Archives de l'Aide-mémoire>Aide-mémoire n°93

Sur les traces de l’exil. Placer les enfants et les jeunes au cœur de la réflexion

Par Élodie Razy

Professeure d’anthropologie (LASC, IRSS-FaSS, ULiège1)

En Pays Soninké, au Mali, même les gens ne parlant pas français couramment connaissent le terme « exil » et l’utilisent, eux qui partent durant de longues années travailler loin de chez eux, loin des leurs, vers la France notamment où ils ont vécu – et vivent encore pour certains – dans des conditions misérables. Ils ont longtemps supporté cette situation car ils se regroupaient, par région, par village, dans un foyer ou un hangar de fortune, et savaient qu’ils contribuaient à l’amélioration de la situation de leur famille et de leur village en envoyant le fruit de leur travail (remesas) aux leurs et au sein de « caisses villageoises » pour développer leur région enclavée et délaissée par le pouvoir central. L’exil comme un accomplissement du devoir. Un terme du français d’Afrique donc, lourd des sacrifices consentis, d’une invisibilité insoutenable et des souffrances vécues pendant et après la colonisation, souvent en silence, jusqu’à la politisation de certains dans les années 1970, notamment contre les conditions de vie indignes et les « marchands de sommeil ».

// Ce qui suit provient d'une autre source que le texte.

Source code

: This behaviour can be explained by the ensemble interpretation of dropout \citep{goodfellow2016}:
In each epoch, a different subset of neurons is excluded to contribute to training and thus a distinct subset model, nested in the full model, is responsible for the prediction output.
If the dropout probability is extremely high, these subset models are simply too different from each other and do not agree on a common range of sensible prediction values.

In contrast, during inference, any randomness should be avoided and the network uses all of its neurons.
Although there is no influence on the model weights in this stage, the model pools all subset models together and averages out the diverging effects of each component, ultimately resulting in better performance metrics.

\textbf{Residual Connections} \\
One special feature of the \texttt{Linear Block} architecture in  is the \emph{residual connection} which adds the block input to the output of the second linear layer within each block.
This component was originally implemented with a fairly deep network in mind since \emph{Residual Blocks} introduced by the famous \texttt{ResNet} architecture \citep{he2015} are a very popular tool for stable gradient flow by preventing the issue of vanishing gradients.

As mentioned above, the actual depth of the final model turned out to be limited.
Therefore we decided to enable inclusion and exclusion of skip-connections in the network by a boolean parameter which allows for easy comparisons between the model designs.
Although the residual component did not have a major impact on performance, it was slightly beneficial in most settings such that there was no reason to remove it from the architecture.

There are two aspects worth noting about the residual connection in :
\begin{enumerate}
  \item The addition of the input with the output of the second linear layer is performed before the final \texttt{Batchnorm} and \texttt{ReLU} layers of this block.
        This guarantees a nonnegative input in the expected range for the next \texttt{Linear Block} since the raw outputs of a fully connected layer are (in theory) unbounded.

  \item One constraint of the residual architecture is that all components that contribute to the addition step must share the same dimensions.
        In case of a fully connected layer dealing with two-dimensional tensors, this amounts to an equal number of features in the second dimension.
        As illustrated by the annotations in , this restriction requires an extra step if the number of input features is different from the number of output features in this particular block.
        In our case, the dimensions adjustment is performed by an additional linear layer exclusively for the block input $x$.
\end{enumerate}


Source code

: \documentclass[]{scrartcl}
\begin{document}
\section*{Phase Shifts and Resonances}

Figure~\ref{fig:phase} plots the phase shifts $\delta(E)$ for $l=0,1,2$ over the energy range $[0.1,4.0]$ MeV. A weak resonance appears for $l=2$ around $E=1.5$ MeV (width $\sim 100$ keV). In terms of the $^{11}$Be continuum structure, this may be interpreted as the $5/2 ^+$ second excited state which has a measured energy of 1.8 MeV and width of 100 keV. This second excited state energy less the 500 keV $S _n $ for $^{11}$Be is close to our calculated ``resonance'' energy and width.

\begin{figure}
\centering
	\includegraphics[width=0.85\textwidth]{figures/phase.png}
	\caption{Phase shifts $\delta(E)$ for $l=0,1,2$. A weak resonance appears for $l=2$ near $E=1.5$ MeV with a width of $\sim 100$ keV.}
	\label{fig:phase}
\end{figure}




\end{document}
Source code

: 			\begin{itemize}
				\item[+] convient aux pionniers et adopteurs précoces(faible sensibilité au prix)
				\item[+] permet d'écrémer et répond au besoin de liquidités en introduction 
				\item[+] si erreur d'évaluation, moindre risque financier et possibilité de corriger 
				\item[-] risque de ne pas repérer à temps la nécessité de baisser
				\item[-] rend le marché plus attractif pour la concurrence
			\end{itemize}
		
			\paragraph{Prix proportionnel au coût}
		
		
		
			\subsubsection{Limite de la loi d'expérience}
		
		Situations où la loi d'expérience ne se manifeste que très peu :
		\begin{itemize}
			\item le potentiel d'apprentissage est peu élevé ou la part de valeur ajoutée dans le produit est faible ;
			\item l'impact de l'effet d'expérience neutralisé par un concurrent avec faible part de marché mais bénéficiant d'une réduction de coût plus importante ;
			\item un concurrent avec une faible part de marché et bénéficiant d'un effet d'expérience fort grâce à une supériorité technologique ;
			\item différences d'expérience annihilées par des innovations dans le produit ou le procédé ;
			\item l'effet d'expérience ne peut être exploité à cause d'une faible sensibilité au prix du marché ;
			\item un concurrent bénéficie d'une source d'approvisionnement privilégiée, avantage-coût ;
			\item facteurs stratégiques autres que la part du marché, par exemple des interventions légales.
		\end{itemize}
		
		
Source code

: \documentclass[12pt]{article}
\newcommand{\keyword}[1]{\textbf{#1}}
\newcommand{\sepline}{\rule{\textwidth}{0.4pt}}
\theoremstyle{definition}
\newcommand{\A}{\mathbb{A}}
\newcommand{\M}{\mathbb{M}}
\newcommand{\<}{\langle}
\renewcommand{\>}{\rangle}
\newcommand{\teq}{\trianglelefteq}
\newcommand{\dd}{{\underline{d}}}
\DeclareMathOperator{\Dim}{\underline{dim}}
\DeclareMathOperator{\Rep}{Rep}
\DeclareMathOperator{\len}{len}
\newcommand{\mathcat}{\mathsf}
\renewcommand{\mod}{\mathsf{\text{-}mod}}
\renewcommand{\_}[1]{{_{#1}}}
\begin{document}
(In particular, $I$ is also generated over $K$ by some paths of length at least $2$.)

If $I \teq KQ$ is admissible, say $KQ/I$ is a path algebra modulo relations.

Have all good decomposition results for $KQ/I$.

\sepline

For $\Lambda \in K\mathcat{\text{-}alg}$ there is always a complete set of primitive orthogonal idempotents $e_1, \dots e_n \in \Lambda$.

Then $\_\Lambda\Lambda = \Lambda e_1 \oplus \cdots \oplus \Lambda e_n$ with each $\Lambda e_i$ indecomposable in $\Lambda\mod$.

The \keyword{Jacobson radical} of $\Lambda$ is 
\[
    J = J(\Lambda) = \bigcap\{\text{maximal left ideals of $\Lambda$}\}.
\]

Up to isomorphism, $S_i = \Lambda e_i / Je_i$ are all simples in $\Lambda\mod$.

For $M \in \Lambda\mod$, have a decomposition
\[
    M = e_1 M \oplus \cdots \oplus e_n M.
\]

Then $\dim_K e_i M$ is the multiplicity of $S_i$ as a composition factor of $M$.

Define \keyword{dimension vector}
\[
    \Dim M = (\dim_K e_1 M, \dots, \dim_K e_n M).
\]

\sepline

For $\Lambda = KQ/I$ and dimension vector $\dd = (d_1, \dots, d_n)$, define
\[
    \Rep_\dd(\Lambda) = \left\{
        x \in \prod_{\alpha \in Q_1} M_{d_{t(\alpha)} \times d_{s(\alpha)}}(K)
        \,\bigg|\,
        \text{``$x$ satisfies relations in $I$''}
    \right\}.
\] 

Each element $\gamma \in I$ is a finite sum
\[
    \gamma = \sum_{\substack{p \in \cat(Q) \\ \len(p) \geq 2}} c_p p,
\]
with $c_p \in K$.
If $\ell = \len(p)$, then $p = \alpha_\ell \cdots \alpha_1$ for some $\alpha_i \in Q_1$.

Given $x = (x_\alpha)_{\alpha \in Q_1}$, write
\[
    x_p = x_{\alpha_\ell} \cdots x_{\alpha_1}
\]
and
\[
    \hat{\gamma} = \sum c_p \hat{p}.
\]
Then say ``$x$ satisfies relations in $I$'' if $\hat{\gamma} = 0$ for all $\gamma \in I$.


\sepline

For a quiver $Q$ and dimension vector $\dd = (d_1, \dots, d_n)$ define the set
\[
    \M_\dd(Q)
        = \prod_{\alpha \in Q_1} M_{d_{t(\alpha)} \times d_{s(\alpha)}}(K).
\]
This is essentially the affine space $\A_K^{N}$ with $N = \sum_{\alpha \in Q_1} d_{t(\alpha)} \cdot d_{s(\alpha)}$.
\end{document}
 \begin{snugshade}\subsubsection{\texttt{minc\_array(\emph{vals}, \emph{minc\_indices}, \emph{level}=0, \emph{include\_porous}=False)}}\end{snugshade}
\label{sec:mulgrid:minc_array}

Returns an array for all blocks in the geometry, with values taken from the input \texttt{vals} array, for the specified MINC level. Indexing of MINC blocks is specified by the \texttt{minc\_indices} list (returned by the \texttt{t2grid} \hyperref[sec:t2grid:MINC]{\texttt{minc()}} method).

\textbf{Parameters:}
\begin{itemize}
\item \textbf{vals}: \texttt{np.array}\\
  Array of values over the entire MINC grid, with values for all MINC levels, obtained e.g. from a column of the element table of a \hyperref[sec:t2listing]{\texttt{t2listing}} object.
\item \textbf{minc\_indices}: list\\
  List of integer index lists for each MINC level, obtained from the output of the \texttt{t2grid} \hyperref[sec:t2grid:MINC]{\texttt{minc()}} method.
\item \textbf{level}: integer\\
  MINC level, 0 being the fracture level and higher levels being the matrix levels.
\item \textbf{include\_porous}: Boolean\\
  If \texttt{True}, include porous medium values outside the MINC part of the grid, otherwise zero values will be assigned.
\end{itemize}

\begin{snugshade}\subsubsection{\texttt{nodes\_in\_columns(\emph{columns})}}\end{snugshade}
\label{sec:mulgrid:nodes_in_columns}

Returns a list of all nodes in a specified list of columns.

À ces exilés se sont jointes les femmes de certains d’entre eux, dont la présence a mis quelque temps à susciter l’intérêt du monde scientifique. Forte de cet enseignement et faute de place, je n’opèrerai pas de distinction entre « exilés » et « migrants », excluant ici la réflexion sur les catégorisations politiques, administratives, juridiques et scientifiques.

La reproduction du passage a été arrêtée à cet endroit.